India has been upgrading power transmission and distribution systems since 2024, but these efforts have been plagued by implementation delays, IEEFA’s research on power infrastructure found.

Only 42 per cent of the targeted 15,253 circuit-km of transmission lines have been commissioned, including only 3,253 circuit-km of interstate transmission lines added.

As utilities must invest large sums to expand power infrastructure, experts believe it could reduce electricity available for local users, or tariffs could be increased as the extra expense is passed on to consumers.

Energy-efficient cooling

Meanwhile, bigger players like Reliance and Adani are moving towards setting up dedicated clean energy power plants for their own data centres.
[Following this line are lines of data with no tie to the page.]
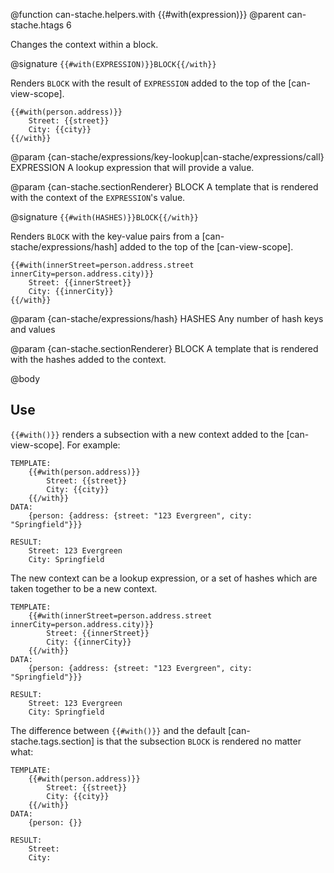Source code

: @function can-stache.helpers.with {{#with(expression)}}
@parent can-stache.htags 6

Changes the context within a block.

@signature `{{#with(EXPRESSION)}}BLOCK{{/with}}`

Renders `BLOCK` with the result of `EXPRESSION` added to the top of the [can-view-scope].

```
{{#with(person.address)}}
	Street: {{street}}
	City: {{city}}
{{/with}}
```

@param {can-stache/expressions/key-lookup|can-stache/expressions/call} EXPRESSION A lookup expression that will provide a value.

@param {can-stache.sectionRenderer} BLOCK A template that is rendered
with the context of the `EXPRESSION`'s value.

@signature `{{#with(HASHES)}}BLOCK{{/with}}`

Renders `BLOCK` with the key-value pairs from a [can-stache/expressions/hash] added to the top of the [can-view-scope].

```
{{#with(innerStreet=person.address.street innerCity=person.address.city)}}
    Street: {{innerStreet}}
    City: {{innerCity}}
{{/with}}
```

@param {can-stache/expressions/hash} HASHES Any number of hash keys and values

@param {can-stache.sectionRenderer} BLOCK A template that is rendered
with the hashes added to the context.

@body

## Use

`{{#with()}}` renders a subsection with a new context added to the [can-view-scope].
For example:

```
TEMPLATE:
	{{#with(person.address)}}
		Street: {{street}}
		City: {{city}}
	{{/with}}
DATA:
	{person: {address: {street: "123 Evergreen", city: "Springfield"}}}

RESULT:
	Street: 123 Evergreen
	City: Springfield
```

The new context can be a lookup expression, or a set of hashes which are taken together to be a new context.

```
TEMPLATE:
	{{#with(innerStreet=person.address.street innerCity=person.address.city)}}
		Street: {{innerStreet}}
		City: {{innerCity}}
	{{/with}}
DATA:
	{person: {address: {street: "123 Evergreen", city: "Springfield"}}}

RESULT:
	Street: 123 Evergreen
	City: Springfield
```


The difference between `{{#with()}}` and the default [can-stache.tags.section]
is that the subsection `BLOCK` is rendered no matter what:

```
TEMPLATE:
	{{#with(person.address)}}
		Street: {{street}}
		City: {{city}}
	{{/with}}
DATA:
	{person: {}}

RESULT:
	Street:
	City:
```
“Sustainability is becoming a mandate now, for both environmental and operational reasons. Industry bodies and hyperscalers are working closely with the Indian central and state governments to ensure that data centre needs are factored into the evolving renewable energy and digital infrastructure policies taking shape,” said Chatterjee, who is also the co-chair of the National Council on Data Centres at ASSOCHAM, an Indian industry body.
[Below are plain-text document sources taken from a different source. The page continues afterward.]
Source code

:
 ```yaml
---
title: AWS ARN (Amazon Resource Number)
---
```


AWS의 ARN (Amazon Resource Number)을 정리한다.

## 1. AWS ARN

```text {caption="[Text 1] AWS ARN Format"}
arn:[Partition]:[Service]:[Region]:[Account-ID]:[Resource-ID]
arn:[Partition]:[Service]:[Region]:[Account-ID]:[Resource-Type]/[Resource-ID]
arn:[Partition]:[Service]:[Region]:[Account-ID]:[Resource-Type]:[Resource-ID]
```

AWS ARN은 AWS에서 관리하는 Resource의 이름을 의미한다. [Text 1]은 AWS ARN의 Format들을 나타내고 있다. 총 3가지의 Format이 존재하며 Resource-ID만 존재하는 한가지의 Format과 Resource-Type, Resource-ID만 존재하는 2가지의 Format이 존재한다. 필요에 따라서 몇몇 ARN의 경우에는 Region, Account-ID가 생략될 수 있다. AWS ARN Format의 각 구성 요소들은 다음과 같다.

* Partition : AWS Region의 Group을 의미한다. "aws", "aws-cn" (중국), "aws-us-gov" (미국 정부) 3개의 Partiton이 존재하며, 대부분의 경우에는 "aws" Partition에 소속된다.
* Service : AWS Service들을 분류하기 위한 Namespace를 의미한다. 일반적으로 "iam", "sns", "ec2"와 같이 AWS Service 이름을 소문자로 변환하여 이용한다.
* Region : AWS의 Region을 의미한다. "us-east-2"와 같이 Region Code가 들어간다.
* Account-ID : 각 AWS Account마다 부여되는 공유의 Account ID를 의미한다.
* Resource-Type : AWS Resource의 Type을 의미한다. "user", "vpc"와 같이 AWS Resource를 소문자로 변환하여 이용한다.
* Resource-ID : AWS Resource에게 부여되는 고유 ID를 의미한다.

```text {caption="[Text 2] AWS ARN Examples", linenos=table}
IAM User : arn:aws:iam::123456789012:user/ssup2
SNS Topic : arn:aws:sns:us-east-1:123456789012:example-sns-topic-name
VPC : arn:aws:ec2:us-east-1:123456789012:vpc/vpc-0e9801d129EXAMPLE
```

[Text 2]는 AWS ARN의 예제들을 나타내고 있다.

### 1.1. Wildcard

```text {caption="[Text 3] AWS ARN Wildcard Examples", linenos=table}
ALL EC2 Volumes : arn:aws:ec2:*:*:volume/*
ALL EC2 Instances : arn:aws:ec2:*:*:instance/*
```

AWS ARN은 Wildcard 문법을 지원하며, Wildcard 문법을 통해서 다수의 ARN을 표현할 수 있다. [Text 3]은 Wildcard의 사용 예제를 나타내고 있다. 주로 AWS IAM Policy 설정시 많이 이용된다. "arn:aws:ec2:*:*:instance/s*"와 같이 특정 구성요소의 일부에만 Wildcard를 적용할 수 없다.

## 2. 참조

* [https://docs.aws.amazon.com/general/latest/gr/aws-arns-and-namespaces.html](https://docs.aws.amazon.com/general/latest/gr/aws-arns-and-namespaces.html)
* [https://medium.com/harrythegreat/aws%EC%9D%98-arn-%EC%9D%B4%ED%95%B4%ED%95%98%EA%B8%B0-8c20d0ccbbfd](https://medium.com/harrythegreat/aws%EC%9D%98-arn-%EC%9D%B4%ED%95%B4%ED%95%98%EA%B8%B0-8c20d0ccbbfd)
Data centres need energy not just to run the graphic processing units, but also for cooling them. Around 39 per cent of the power consumed by a data centre goes to cooling, while 41 per cent goes to running the servers.
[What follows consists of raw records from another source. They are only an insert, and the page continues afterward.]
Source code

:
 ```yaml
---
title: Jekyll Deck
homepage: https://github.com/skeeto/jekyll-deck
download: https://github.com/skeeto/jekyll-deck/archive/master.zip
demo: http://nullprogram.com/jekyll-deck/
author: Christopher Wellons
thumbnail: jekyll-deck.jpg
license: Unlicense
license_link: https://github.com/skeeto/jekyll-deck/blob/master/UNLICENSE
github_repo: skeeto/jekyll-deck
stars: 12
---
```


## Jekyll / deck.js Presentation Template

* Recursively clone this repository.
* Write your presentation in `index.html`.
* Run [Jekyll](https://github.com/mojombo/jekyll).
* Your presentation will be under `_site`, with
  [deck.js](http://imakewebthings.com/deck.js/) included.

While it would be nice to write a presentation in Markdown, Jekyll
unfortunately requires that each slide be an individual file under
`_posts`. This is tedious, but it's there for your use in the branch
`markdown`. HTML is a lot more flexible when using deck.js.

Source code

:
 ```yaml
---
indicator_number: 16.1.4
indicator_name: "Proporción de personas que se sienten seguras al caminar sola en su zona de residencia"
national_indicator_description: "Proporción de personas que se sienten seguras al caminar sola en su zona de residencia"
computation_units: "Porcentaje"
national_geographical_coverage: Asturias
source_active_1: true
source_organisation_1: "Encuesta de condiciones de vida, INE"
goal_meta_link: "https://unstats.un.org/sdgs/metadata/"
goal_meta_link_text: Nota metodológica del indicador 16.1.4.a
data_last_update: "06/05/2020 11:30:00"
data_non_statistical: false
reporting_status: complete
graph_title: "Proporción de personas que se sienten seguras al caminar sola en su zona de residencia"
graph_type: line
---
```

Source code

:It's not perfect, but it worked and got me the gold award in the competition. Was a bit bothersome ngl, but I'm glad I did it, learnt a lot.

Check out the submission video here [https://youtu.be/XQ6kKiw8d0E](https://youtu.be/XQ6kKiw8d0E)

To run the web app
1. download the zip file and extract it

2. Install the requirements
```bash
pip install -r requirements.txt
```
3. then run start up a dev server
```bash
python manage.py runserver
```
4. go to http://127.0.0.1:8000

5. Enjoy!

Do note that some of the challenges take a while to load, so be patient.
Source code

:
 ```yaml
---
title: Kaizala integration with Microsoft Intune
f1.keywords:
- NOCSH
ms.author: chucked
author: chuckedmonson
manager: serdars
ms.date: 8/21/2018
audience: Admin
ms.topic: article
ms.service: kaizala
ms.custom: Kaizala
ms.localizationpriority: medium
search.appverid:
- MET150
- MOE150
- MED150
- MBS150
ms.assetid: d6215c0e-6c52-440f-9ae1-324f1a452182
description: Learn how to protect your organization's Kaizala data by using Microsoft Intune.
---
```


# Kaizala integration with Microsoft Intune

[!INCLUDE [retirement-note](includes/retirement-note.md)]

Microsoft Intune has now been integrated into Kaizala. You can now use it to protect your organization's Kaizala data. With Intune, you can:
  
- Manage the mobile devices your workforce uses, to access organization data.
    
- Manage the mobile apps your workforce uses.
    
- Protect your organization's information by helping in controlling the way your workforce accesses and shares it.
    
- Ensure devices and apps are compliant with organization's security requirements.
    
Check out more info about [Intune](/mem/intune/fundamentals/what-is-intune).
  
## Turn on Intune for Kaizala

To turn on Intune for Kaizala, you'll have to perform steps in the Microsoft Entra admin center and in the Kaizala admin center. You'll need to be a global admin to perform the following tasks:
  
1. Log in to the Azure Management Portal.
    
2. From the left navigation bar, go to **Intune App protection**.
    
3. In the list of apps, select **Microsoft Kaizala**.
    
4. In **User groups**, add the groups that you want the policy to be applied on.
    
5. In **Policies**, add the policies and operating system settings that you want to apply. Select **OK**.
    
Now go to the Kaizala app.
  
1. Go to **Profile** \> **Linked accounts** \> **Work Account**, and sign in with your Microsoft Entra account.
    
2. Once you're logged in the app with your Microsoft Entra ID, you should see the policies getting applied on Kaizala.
So, data centre operators are also increasingly installing new energy-efficient cooling technology.

“CapitaLand was the first to implement direct-to-chip liquid cooling technology, which cuts water consumption by 30 to 40 per cent and also enabled us to increase rack density from 75kW per rack to 110-120kW (as liquid cooling can efficiently cool more dense racks using less energy). This helps to build AI-led deployment and reduces dependency on traditional water cooling that uses a lot of energy,” said Chatterjee.

But Krishna V. Giri and Payal Seth, fellows at think-tank Pahle India Foundation, said data centres’ energy self-sufficiency should not be left to companies to decide for themselves – regulation must be set in place before the industry is too large.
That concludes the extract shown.